_Supplied records_.
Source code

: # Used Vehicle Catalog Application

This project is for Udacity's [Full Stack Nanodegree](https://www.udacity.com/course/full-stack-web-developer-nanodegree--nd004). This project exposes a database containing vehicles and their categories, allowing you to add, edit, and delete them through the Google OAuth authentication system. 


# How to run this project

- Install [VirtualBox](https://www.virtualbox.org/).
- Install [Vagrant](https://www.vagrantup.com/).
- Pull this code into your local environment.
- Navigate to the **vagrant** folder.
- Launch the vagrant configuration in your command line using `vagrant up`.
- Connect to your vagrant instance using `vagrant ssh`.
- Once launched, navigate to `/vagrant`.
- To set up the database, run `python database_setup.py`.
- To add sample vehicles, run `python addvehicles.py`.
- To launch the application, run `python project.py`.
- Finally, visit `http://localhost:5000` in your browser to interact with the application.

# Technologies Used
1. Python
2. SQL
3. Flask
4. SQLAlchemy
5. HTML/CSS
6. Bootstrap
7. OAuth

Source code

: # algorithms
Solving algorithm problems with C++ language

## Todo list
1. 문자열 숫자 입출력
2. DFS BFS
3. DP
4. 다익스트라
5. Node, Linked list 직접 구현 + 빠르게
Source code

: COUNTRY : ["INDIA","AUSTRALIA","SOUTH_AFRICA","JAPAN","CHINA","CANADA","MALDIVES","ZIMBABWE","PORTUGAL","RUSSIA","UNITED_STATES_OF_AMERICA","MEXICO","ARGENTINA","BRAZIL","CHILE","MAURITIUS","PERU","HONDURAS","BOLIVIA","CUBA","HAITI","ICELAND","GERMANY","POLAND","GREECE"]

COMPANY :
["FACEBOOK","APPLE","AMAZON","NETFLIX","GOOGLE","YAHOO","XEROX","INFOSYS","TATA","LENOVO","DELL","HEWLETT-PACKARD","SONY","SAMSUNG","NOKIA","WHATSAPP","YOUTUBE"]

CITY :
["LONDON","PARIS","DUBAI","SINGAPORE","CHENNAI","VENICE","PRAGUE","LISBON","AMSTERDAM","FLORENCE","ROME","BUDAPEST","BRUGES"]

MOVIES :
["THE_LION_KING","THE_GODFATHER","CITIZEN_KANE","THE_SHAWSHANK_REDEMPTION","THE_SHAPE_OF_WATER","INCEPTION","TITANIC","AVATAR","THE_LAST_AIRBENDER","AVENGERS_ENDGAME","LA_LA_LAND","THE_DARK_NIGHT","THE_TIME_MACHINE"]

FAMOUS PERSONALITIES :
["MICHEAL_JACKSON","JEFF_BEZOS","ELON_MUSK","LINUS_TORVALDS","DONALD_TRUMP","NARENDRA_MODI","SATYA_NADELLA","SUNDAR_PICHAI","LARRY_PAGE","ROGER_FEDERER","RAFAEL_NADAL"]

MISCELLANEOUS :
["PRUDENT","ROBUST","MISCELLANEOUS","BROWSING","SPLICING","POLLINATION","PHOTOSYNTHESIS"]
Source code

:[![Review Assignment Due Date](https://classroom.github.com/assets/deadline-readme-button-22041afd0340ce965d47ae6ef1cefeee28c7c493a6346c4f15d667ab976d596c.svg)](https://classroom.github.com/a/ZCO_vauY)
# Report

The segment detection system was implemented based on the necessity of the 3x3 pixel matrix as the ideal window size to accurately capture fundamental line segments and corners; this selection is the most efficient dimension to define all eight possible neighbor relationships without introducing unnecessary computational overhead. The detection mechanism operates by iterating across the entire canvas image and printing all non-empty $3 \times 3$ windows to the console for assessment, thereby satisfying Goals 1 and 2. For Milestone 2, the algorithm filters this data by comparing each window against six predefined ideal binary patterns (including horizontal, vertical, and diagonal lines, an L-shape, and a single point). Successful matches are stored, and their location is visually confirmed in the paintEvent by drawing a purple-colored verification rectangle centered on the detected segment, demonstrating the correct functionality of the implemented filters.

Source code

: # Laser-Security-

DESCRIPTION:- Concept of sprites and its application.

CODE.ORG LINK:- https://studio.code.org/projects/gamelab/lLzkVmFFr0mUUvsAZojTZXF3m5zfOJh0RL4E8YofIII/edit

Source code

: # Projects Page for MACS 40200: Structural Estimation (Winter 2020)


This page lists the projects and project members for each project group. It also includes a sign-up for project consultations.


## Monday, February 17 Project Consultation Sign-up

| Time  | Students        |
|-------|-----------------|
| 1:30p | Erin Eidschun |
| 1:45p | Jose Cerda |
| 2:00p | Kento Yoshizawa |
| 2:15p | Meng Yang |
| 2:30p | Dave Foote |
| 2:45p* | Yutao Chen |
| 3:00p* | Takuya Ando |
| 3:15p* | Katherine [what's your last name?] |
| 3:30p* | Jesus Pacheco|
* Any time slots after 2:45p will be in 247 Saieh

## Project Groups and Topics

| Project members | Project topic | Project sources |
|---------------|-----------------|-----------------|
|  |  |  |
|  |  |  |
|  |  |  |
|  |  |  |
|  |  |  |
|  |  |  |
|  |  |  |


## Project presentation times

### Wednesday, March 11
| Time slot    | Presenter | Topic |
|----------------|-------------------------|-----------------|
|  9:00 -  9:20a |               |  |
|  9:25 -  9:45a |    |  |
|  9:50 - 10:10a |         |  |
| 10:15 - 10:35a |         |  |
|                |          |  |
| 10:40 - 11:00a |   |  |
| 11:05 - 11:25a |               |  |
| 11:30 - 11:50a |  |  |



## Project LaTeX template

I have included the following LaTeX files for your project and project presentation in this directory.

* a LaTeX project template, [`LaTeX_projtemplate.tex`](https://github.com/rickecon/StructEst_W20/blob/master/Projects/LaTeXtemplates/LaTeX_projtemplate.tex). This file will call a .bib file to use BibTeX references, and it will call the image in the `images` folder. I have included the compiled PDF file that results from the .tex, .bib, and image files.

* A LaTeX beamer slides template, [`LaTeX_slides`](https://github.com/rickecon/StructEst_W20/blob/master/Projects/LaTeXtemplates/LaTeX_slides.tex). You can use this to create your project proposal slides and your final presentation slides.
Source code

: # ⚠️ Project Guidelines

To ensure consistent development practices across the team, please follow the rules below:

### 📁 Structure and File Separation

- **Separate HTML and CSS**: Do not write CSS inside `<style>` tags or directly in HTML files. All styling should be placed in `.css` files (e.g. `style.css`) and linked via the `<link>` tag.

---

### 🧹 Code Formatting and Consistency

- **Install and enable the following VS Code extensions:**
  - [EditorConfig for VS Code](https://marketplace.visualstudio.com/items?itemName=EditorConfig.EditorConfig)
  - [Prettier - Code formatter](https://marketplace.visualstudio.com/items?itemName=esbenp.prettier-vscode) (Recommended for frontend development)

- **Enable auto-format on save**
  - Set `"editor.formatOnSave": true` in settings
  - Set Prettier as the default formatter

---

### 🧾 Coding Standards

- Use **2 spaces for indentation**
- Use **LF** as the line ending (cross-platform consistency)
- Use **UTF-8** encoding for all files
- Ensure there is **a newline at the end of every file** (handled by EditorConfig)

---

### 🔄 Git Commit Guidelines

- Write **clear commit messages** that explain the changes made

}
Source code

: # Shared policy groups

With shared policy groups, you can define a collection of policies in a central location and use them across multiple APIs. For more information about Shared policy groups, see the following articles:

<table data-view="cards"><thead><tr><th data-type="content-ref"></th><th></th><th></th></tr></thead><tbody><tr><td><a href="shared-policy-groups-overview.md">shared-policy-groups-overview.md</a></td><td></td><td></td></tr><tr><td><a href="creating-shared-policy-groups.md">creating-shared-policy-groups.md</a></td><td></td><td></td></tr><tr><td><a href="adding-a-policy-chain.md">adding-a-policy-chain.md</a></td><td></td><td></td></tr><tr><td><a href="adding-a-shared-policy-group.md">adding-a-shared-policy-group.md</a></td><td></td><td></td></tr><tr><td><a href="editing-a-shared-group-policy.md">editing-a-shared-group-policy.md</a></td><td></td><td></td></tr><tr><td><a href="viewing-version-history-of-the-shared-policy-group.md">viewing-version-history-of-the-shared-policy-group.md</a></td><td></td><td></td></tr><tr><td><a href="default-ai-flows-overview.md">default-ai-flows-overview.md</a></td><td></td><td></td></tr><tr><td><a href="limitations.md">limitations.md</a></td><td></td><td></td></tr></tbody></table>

_Problem details_. Which lines run from the first of the listing to the line containing "- To add sample"? Reproduce those exactly, both ends included.

_Exercise answer_.
Source code

: # Used Vehicle Catalog Application

This project is for Udacity's [Full Stack Nanodegree](https://www.udacity.com/course/full-stack-web-developer-nanodegree--nd004). This project exposes a database containing vehicles and their categories, allowing you to add, edit, and delete them through the Google OAuth authentication system. 


# How to run this project

- Install [VirtualBox](https://www.virtualbox.org/).
- Install [Vagrant](https://www.vagrantup.com/).
- Pull this code into your local environment.
- Navigate to the **vagrant** folder.
- Launch the vagrant configuration in your command line using `vagrant up`.
- Connect to your vagrant instance using `vagrant ssh`.
- Once launched, navigate to `/vagrant`.
- To set up the database, run `python database_setup.py`.
- To add sample vehicles, run `python addvehicles.py`.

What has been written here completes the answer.